INSTRUCTIONS TO FOLLOW: Restate word for word every line from the top of the data below down through the line that holds "दीपमालां हरेर्नित्यं करोति प्रीतिमानसः।।".

SOURCE DATA:
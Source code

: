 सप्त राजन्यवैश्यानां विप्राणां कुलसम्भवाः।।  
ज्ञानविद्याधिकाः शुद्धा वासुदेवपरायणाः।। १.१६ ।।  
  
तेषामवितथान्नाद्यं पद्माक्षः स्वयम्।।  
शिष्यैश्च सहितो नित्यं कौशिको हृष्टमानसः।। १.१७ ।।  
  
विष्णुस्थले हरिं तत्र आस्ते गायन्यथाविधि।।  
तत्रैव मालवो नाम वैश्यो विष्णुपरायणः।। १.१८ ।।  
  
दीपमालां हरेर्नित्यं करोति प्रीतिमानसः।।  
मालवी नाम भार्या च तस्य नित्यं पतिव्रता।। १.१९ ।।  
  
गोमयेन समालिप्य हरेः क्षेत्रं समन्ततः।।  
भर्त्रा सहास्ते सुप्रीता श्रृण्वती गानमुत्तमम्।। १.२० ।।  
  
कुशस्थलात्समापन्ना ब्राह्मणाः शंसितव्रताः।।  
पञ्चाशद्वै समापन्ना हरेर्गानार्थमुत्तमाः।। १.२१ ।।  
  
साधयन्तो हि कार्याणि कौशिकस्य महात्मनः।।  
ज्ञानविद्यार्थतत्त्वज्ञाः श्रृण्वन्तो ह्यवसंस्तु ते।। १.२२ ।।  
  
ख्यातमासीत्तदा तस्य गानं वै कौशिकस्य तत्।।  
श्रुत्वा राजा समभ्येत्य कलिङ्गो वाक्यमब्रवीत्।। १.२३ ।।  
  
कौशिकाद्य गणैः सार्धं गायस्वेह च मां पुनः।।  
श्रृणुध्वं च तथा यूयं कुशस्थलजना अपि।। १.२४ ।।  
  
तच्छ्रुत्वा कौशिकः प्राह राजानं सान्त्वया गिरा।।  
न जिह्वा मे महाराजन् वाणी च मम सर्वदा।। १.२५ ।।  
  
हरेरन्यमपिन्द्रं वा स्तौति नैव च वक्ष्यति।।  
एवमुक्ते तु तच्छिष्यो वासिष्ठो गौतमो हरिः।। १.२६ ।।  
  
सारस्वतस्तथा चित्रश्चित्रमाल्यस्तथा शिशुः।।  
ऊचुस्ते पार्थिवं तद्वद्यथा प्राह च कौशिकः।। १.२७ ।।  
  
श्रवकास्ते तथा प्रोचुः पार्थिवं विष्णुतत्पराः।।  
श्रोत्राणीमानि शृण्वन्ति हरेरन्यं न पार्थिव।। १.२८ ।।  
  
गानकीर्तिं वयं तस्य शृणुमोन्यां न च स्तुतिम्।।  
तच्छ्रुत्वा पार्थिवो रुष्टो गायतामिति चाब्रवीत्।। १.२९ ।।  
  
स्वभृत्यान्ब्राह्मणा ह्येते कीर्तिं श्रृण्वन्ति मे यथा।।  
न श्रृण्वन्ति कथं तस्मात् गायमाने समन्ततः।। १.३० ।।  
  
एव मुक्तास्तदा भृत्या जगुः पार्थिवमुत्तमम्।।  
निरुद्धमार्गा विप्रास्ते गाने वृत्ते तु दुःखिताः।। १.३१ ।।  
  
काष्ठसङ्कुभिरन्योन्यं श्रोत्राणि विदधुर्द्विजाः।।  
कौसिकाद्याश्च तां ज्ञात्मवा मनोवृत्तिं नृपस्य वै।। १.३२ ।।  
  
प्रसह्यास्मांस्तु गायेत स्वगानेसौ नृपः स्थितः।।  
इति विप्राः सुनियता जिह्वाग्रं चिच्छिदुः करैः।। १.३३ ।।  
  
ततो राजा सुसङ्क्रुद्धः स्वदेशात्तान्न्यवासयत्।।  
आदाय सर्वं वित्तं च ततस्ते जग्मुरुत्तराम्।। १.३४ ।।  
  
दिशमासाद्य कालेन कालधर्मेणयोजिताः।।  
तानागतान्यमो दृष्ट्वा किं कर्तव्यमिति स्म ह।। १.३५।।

WRITTEN SOLUTION:
Source code

: सप्त राजन्यवैश्यानां विप्राणां कुलसम्भवाः।।  
ज्ञानविद्याधिकाः शुद्धा वासुदेवपरायणाः।। १.१६ ।।  
  
तेषामवितथान्नाद्यं पद्माक्षः स्वयम्।।  
शिष्यैश्च सहितो नित्यं कौशिको हृष्टमानसः।। १.१७ ।।  
  
विष्णुस्थले हरिं तत्र आस्ते गायन्यथाविधि।।  
तत्रैव मालवो नाम वैश्यो विष्णुपरायणः।। १.१८ ।।  
  
दीपमालां हरेर्नित्यं करोति प्रीतिमानसः।।  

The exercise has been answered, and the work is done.